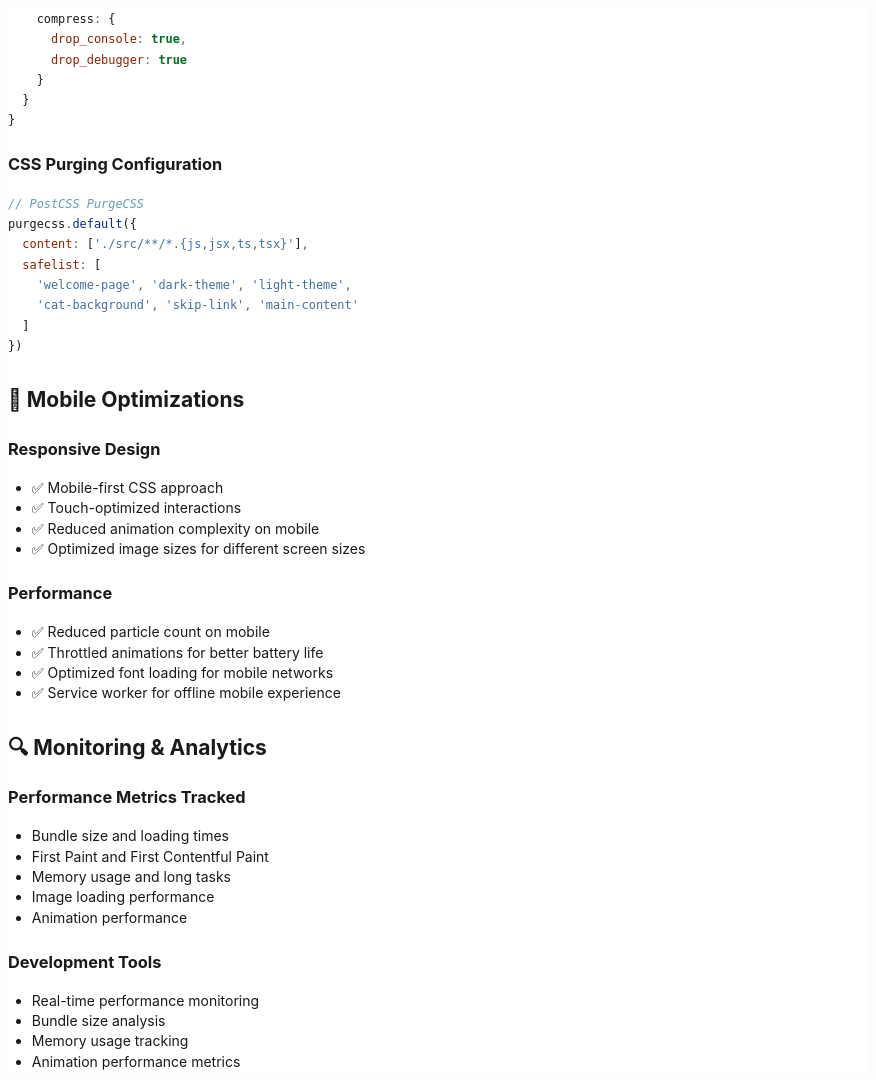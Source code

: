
 ```javascript
    compress: {
      drop_console: true,
      drop_debugger: true
    }
  }
}
```

### CSS Purging Configuration
```javascript
// PostCSS PurgeCSS
purgecss.default({
  content: ['./src/**/*.{js,jsx,ts,tsx}'],
  safelist: [
    'welcome-page', 'dark-theme', 'light-theme',
    'cat-background', 'skip-link', 'main-content'
  ]
})
```

## 📱 Mobile Optimizations

### Responsive Design
- ✅ Mobile-first CSS approach
- ✅ Touch-optimized interactions
- ✅ Reduced animation complexity on mobile
- ✅ Optimized image sizes for different screen sizes

### Performance
- ✅ Reduced particle count on mobile
- ✅ Throttled animations for better battery life
- ✅ Optimized font loading for mobile networks
- ✅ Service worker for offline mobile experience

## 🔍 Monitoring & Analytics

### Performance Metrics Tracked
- Bundle size and loading times
- First Paint and First Contentful Paint
- Memory usage and long tasks
- Image loading performance
- Animation performance

### Development Tools
- Real-time performance monitoring
- Bundle size analysis
- Memory usage tracking
- Animation performance metrics

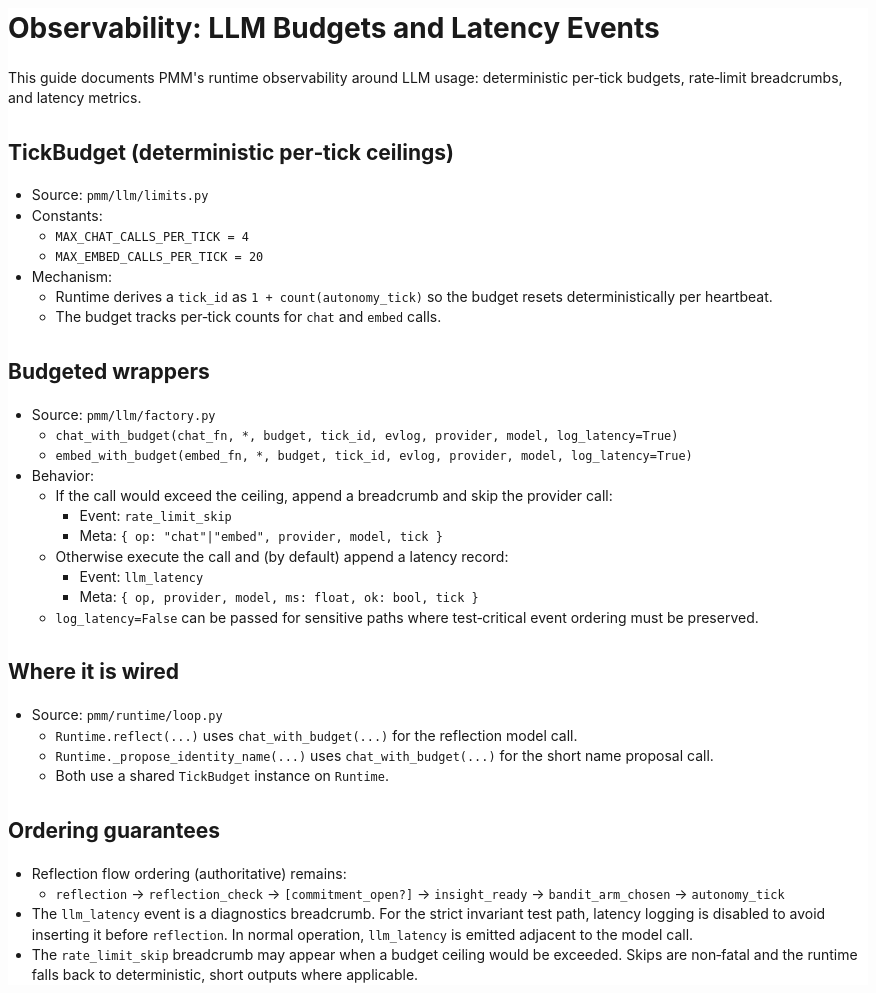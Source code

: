 # Observability: LLM Budgets and Latency Events

This guide documents PMM's runtime observability around LLM usage: deterministic per‑tick budgets, rate‑limit breadcrumbs, and latency metrics.

## TickBudget (deterministic per‑tick ceilings)

- Source: `pmm/llm/limits.py`
- Constants:
  - `MAX_CHAT_CALLS_PER_TICK = 4`
  - `MAX_EMBED_CALLS_PER_TICK = 20`
- Mechanism:
  - Runtime derives a `tick_id` as `1 + count(autonomy_tick)` so the budget resets deterministically per heartbeat.
  - The budget tracks per‑tick counts for `chat` and `embed` calls.

## Budgeted wrappers

- Source: `pmm/llm/factory.py`
  - `chat_with_budget(chat_fn, *, budget, tick_id, evlog, provider, model, log_latency=True)`
  - `embed_with_budget(embed_fn, *, budget, tick_id, evlog, provider, model, log_latency=True)`
- Behavior:
  - If the call would exceed the ceiling, append a breadcrumb and skip the provider call:
    - Event: `rate_limit_skip`
    - Meta: `{ op: "chat"|"embed", provider, model, tick }`
  - Otherwise execute the call and (by default) append a latency record:
    - Event: `llm_latency`
    - Meta: `{ op, provider, model, ms: float, ok: bool, tick }`
  - `log_latency=False` can be passed for sensitive paths where test‑critical event ordering must be preserved.

## Where it is wired

- Source: `pmm/runtime/loop.py`
  - `Runtime.reflect(...)` uses `chat_with_budget(...)` for the reflection model call.
  - `Runtime._propose_identity_name(...)` uses `chat_with_budget(...)` for the short name proposal call.
  - Both use a shared `TickBudget` instance on `Runtime`.

## Ordering guarantees

- Reflection flow ordering (authoritative) remains:
  - `reflection` → `reflection_check` → `[commitment_open?]` → `insight_ready` → `bandit_arm_chosen` → `autonomy_tick`
- The `llm_latency` event is a diagnostics breadcrumb. For the strict invariant test path, latency logging is disabled to avoid inserting it before `reflection`. In normal operation, `llm_latency` is emitted adjacent to the model call.
- The `rate_limit_skip` breadcrumb may appear when a budget ceiling would be exceeded. Skips are non‑fatal and the runtime falls back to deterministic, short outputs where applicable.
---
## Requirement
Make an exact copy of the records above, one that has none of the pictures.

## Solution to this task
Source code

:
 ```javascript
    compress: {
      drop_console: true,
      drop_debugger: true
    }
  }
}
```

### CSS Purging Configuration
```javascript
// PostCSS PurgeCSS
purgecss.default({
  content: ['./src/**/*.{js,jsx,ts,tsx}'],
  safelist: [
    'welcome-page', 'dark-theme', 'light-theme',
    'cat-background', 'skip-link', 'main-content'
  ]
})
```

## 📱 Mobile Optimizations

### Responsive Design
- ✅ Mobile-first CSS approach
- ✅ Touch-optimized interactions
- ✅ Reduced animation complexity on mobile
- ✅ Optimized image sizes for different screen sizes

### Performance
- ✅ Reduced particle count on mobile
- ✅ Throttled animations for better battery life
- ✅ Optimized font loading for mobile networks
- ✅ Service worker for offline mobile experience

## 🔍 Monitoring & Analytics

### Performance Metrics Tracked
- Bundle size and loading times
- First Paint and First Contentful Paint
- Memory usage and long tasks
- Image loading performance
- Animation performance

### Development Tools
- Real-time performance monitoring
- Bundle size analysis
- Memory usage tracking
- Animation performance metrics

Source code

: # Observability: LLM Budgets and Latency Events

This guide documents PMM's runtime observability around LLM usage: deterministic per‑tick budgets, rate‑limit breadcrumbs, and latency metrics.

## TickBudget (deterministic per‑tick ceilings)

- Source: `pmm/llm/limits.py`
- Constants:
  - `MAX_CHAT_CALLS_PER_TICK = 4`
  - `MAX_EMBED_CALLS_PER_TICK = 20`
- Mechanism:
  - Runtime derives a `tick_id` as `1 + count(autonomy_tick)` so the budget resets deterministically per heartbeat.
  - The budget tracks per‑tick counts for `chat` and `embed` calls.

## Budgeted wrappers

- Source: `pmm/llm/factory.py`
  - `chat_with_budget(chat_fn, *, budget, tick_id, evlog, provider, model, log_latency=True)`
  - `embed_with_budget(embed_fn, *, budget, tick_id, evlog, provider, model, log_latency=True)`
- Behavior:
  - If the call would exceed the ceiling, append a breadcrumb and skip the provider call:
    - Event: `rate_limit_skip`
    - Meta: `{ op: "chat"|"embed", provider, model, tick }`
  - Otherwise execute the call and (by default) append a latency record:
    - Event: `llm_latency`
    - Meta: `{ op, provider, model, ms: float, ok: bool, tick }`
  - `log_latency=False` can be passed for sensitive paths where test‑critical event ordering must be preserved.

## Where it is wired

- Source: `pmm/runtime/loop.py`
  - `Runtime.reflect(...)` uses `chat_with_budget(...)` for the reflection model call.
  - `Runtime._propose_identity_name(...)` uses `chat_with_budget(...)` for the short name proposal call.
  - Both use a shared `TickBudget` instance on `Runtime`.

## Ordering guarantees

- Reflection flow ordering (authoritative) remains:
  - `reflection` → `reflection_check` → `[commitment_open?]` → `insight_ready` → `bandit_arm_chosen` → `autonomy_tick`
- The `llm_latency` event is a diagnostics breadcrumb. For the strict invariant test path, latency logging is disabled to avoid inserting it before `reflection`. In normal operation, `llm_latency` is emitted adjacent to the model call.
- The `rate_limit_skip` breadcrumb may appear when a budget ceiling would be exceeded. Skips are non‑fatal and the runtime falls back to deterministic, short outputs where applicable.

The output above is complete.